Personal information
- Nationality: Italian
- Born: 1 November 2006 (age 19)

Sport
- Country: Italy
- Sport: Athletics
- Event: Race Walking
- Club: G.S. Fiamme Gialle

Medal record
Men's athletics
Representing Italy
World U20 Championships
| Bronze medal – third place | 2024 Lima | 10,000 m walk |
European U20 Championships
| Silver medal – second place | 2025 Tampere | 10,000 m walk |
| Bronze medal – third place | 2023 Jerusalem | 10,000 m walk |
European U18 Championships
| Silver medal – second place | 2022 Jerusalem | 10,000 m walk |

= Giuseppe Disabato =

Italian athlete (born 2006)

Giuseppe Disabato (born 1 November 2006) is an Italian race walker.

==Career==
From near Bari, he is a member of the athletics club Amatori Atletica Acquaviva, and is coached by his uncle, Tony Esposito.

In June 2022, he became Italian under-18 champion in the 10,000 metres race walk in Milan. He won the silver medal in the 10,000 m race walk at the 2022 European Athletics U18 Championships in Jerusalem, Israel. He won a bronze medal in the 10,000 metres race walk at the 2023 European Athletics U20 Championships in Jerusalem, Israel.

He was part of the Italian team which placed fifth in the 10 km road race at the 2024 World Athletics Race Walking Team Championships in Antalya, Turkey. He won the Italian junior championships and was a bronze medalist over 10,000 metres at the 2024 World Athletics U20 Championships in Lima, Peru.

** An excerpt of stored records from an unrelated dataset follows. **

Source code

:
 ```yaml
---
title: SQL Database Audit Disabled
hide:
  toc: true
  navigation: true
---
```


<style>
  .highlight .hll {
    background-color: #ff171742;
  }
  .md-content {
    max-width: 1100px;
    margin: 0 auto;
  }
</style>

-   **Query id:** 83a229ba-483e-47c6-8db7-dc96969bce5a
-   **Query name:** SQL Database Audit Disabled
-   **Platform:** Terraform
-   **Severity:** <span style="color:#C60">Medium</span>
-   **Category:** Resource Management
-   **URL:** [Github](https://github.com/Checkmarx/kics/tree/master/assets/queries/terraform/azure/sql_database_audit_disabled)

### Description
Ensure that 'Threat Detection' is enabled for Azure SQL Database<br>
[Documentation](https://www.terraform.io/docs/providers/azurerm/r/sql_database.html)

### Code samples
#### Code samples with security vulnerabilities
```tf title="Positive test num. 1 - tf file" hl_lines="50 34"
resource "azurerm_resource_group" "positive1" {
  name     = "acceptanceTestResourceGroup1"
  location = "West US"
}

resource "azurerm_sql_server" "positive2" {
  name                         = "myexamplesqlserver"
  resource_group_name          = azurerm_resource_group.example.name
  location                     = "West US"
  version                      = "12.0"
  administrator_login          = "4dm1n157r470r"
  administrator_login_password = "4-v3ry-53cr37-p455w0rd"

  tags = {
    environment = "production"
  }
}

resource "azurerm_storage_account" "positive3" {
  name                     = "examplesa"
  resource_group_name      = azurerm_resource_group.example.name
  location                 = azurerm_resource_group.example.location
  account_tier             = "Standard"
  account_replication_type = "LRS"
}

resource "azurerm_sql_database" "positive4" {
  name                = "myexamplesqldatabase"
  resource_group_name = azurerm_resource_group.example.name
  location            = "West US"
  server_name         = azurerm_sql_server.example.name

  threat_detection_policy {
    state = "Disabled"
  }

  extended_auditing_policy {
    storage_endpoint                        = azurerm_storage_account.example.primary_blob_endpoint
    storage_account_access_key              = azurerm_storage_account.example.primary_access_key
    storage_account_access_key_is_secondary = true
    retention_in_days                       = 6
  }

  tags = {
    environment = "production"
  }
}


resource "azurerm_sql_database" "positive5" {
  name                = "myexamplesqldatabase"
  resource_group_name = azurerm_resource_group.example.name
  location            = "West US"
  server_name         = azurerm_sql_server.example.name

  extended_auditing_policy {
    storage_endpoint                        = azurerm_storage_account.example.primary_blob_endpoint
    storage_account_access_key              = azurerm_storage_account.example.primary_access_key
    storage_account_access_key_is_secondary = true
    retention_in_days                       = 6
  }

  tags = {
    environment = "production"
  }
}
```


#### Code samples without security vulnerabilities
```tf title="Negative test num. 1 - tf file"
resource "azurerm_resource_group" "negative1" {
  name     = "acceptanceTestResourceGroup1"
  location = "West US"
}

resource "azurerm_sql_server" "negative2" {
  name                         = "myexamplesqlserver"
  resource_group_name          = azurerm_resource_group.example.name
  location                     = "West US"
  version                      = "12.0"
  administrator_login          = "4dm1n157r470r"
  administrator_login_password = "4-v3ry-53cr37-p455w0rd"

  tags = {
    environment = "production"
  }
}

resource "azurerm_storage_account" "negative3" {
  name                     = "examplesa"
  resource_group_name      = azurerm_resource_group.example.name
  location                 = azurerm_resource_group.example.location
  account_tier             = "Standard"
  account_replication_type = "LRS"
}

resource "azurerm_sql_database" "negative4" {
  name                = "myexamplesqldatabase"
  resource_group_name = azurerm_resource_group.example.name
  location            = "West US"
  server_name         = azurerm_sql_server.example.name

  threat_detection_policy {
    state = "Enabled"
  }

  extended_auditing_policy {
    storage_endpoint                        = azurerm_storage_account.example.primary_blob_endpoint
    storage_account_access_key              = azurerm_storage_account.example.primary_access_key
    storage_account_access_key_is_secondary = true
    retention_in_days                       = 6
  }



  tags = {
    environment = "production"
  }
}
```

He set a championship record in winning the men's U20 10km race walk event at the 2025 European Race Walking Championships in Podebrady, Czech Republic in May 2025. He was a silver medalist in the 10,000 metres race walk finishing behind Spaniard Joan Querol at the 2025 European Athletics U20 Championships in Tampere, Finland.